During a public comment period at the Middlesex County School Board meeting Monday night, concern was voiced over lack of minorities and diversity among the Middlesex County Public Schools (MCPS) faculty and staff.

The issue first came up when parent Dawn Moore said she is “saddened” she does not see more African-Americans being hired as teachers and administrators in the MCPS. “When I walk into the schools, I do not see enough African-American teachers and administrators,” she said. “Minority children need to see more of their own kind within the schools.”

Moore praised MCPS officials for having hired an African-American assistant principal (Allen Johnson) at Middlesex High School. “I see this as a very positive thing,” she said.

However, Moore spoke of a former African-American MHS graduate who was not hired recently, and this was disappointing.

The next speaker, Cynthia Beverley, shed some light on this matter. The Beverley family is a longtime African-American family that has lived in Middlesex County for generations.

Beverley said that her daughter Alexis, who recently graduated from college, applied for a job in the MCPS and was not given an interview. She said Alexis had been a substitute teacher in the county on the advice of former African-American assistant school superintendent Dr.
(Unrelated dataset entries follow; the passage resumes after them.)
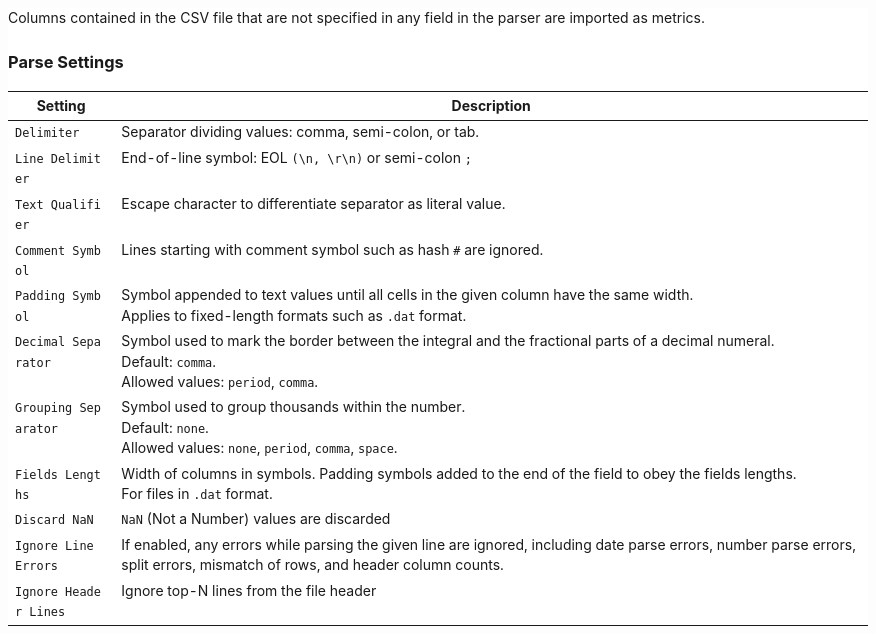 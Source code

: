 Columns contained in the CSV file that are not specified in any field in the parser are imported as metrics.

### Parse Settings

| Setting | Description |
| --- | --- |
|  `Delimiter`  |  Separator dividing values: comma, semi-colon, or tab.  |
|  `Line Delimiter`  |  End-of-line symbol: EOL `(\n, \r\n)` or semi-colon `;`  |
|  `Text Qualifier`  |  Escape character to differentiate separator as literal value.  |
|  `Comment Symbol`  |  Lines starting with comment symbol such as hash `#` are ignored.  |
|  `Padding Symbol`  |  Symbol appended to text values until all cells in the given column have the same width.<br>Applies to fixed-length formats such as `.dat` format.  |
|  `Decimal Separator`  |  Symbol used to mark the border between the integral and the fractional parts of a decimal numeral.<br>Default: `comma`.<br>Allowed values: `period`, `comma`.  |
|  `Grouping Separator`  |  Symbol used to group thousands within the number.<br>Default: `none`.<br>Allowed values: `none`, `period`, `comma`, `space`.  |
|  `Fields Lengths`  |  Width of columns in symbols. Padding symbols added to the end of the field to obey the fields lengths.<br>For files in `.dat` format.  |
|  `Discard NaN`  |  `NaN` (Not a Number) values are discarded  |
|  `Ignore Line Errors`  |  If enabled, any errors while parsing the given line are ignored, including date parse errors, number parse errors, split errors, mismatch of rows, and header column counts.  |
|  `Ignore Header Lines`  |  Ignore top-N lines from the file header  |

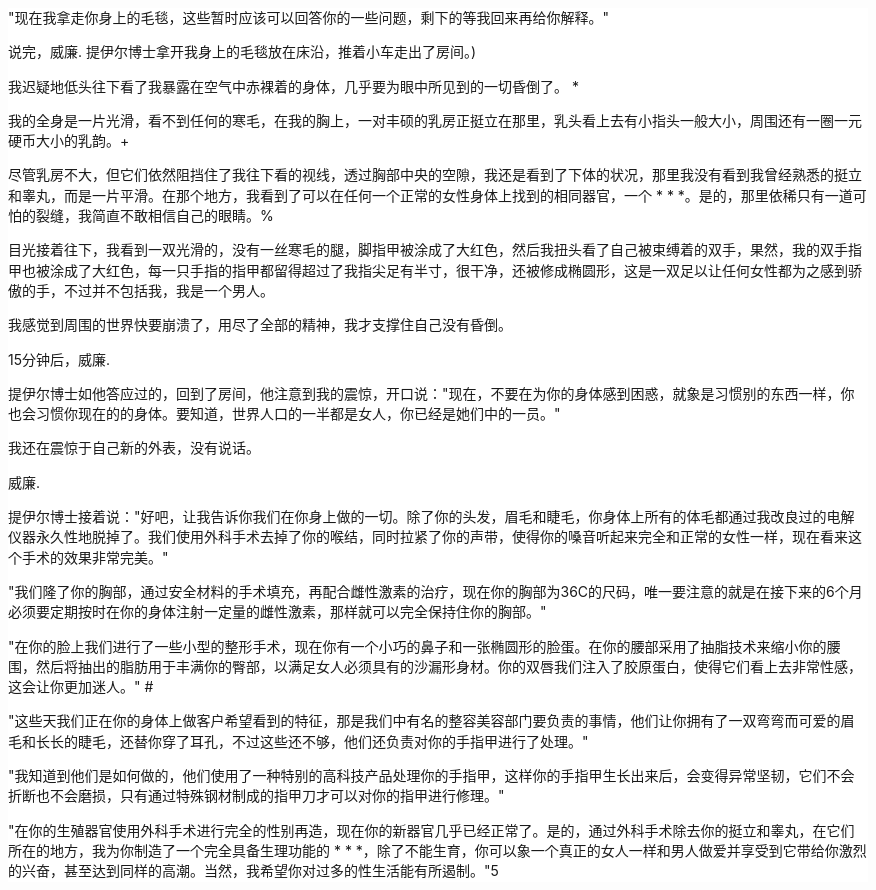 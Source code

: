 

"现在我拿走你身上的毛毯，这些暂时应该可以回答你的一些问题，剩下的等我回来再给你解释。"



说完，威廉. 提伊尔博士拿开我身上的毛毯放在床沿，推着小车走出了房间。)



我迟疑地低头往下看了我暴露在空气中赤裸着的身体，几乎要为眼中所见到的一切昏倒了。 *



我的全身是一片光滑，看不到任何的寒毛，在我的胸上，一对丰硕的乳房正挺立在那里，乳头看上去有小指头一般大小，周围还有一圈一元硬币大小的乳韵。+



尽管乳房不大，但它们依然阻挡住了我往下看的视线，透过胸部中央的空隙，我还是看到了下体的状况，那里我没有看到我曾经熟悉的挺立和睾丸，而是一片平滑。在那个地方，我看到了可以在任何一个正常的女性身体上找到的相同器官，一个 * * *。是的，那里依稀只有一道可怕的裂缝，我简直不敢相信自己的眼睛。%



目光接着往下，我看到一双光滑的，没有一丝寒毛的腿，脚指甲被涂成了大红色，然后我扭头看了自己被束缚着的双手，果然，我的双手指甲也被涂成了大红色，每一只手指的指甲都留得超过了我指尖足有半寸，很干净，还被修成椭圆形，这是一双足以让任何女性都为之感到骄傲的手，不过并不包括我，我是一个男人。



我感觉到周围的世界快要崩溃了，用尽了全部的精神，我才支撑住自己没有昏倒。



15分钟后，威廉.

提伊尔博士如他答应过的，回到了房间，他注意到我的震惊，开口说："现在，不要在为你的身体感到困惑，就象是习惯别的东西一样，你也会习惯你现在的的身体。要知道，世界人口的一半都是女人，你已经是她们中的一员。"



我还在震惊于自己新的外表，没有说话。



威廉.

提伊尔博士接着说："好吧，让我告诉你我们在你身上做的一切。除了你的头发，眉毛和睫毛，你身体上所有的体毛都通过我改良过的电解仪器永久性地脱掉了。我们使用外科手术去掉了你的喉结，同时拉紧了你的声带，使得你的嗓音听起来完全和正常的女性一样，现在看来这个手术的效果非常完美。"



"我们隆了你的胸部，通过安全材料的手术填充，再配合雌性激素的治疗，现在你的胸部为36C的尺码，唯一要注意的就是在接下来的6个月必须要定期按时在你的身体注射一定量的雌性激素，那样就可以完全保持住你的胸部。"



"在你的脸上我们进行了一些小型的整形手术，现在你有一个小巧的鼻子和一张椭圆形的脸蛋。在你的腰部采用了抽脂技术来缩小你的腰围，然后将抽出的脂肪用于丰满你的臀部，以满足女人必须具有的沙漏形身材。你的双唇我们注入了胶原蛋白，使得它们看上去非常性感，这会让你更加迷人。" #



"这些天我们正在你的身体上做客户希望看到的特征，那是我们中有名的整容美容部门要负责的事情，他们让你拥有了一双弯弯而可爱的眉毛和长长的睫毛，还替你穿了耳孔，不过这些还不够，他们还负责对你的手指甲进行了处理。"



"我知道到他们是如何做的，他们使用了一种特别的高科技产品处理你的手指甲，这样你的手指甲生长出来后，会变得异常坚韧，它们不会折断也不会磨损，只有通过特殊钢材制成的指甲刀才可以对你的指甲进行修理。"



"在你的生殖器官使用外科手术进行完全的性别再造，现在你的新器官几乎已经正常了。是的，通过外科手术除去你的挺立和睾丸，在它们所在的地方，我为你制造了一个完全具备生理功能的 * * *，除了不能生育，你可以象一个真正的女人一样和男人做爱并享受到它带给你激烈的兴奋，甚至达到同样的高潮。当然，我希望你对过多的性生活能有所遏制。"5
Michael Cromartie. 

Beverley said Dr. Cromartie was delighted Alexis was interested in teaching school in Middlesex. She said Cromartie told her how hard it was to attract minority teachers to come to Middlesex as the county is far from metropolitan areas, and that young teachers say there is nothing to do in the county and also noted that salaries are lower in Middlesex than other areas.

“When she graduated, the first school system Alexis applied to was Middlesex County,” said Beverley. “I am very disappointed that you did not see fit to hire her and, as a parent and a citizen, I believe children of color in our school system need to see teachers and administrators with faces of color.

“I know that by being here it will not help my daughter get a job in MCPS, but I do believe that by standing here it may help the next African-American who wants to teach in Middlesex County,” said Beverley.

Beverley said Alexis has since been hired to teach in a school system in the Richmond area.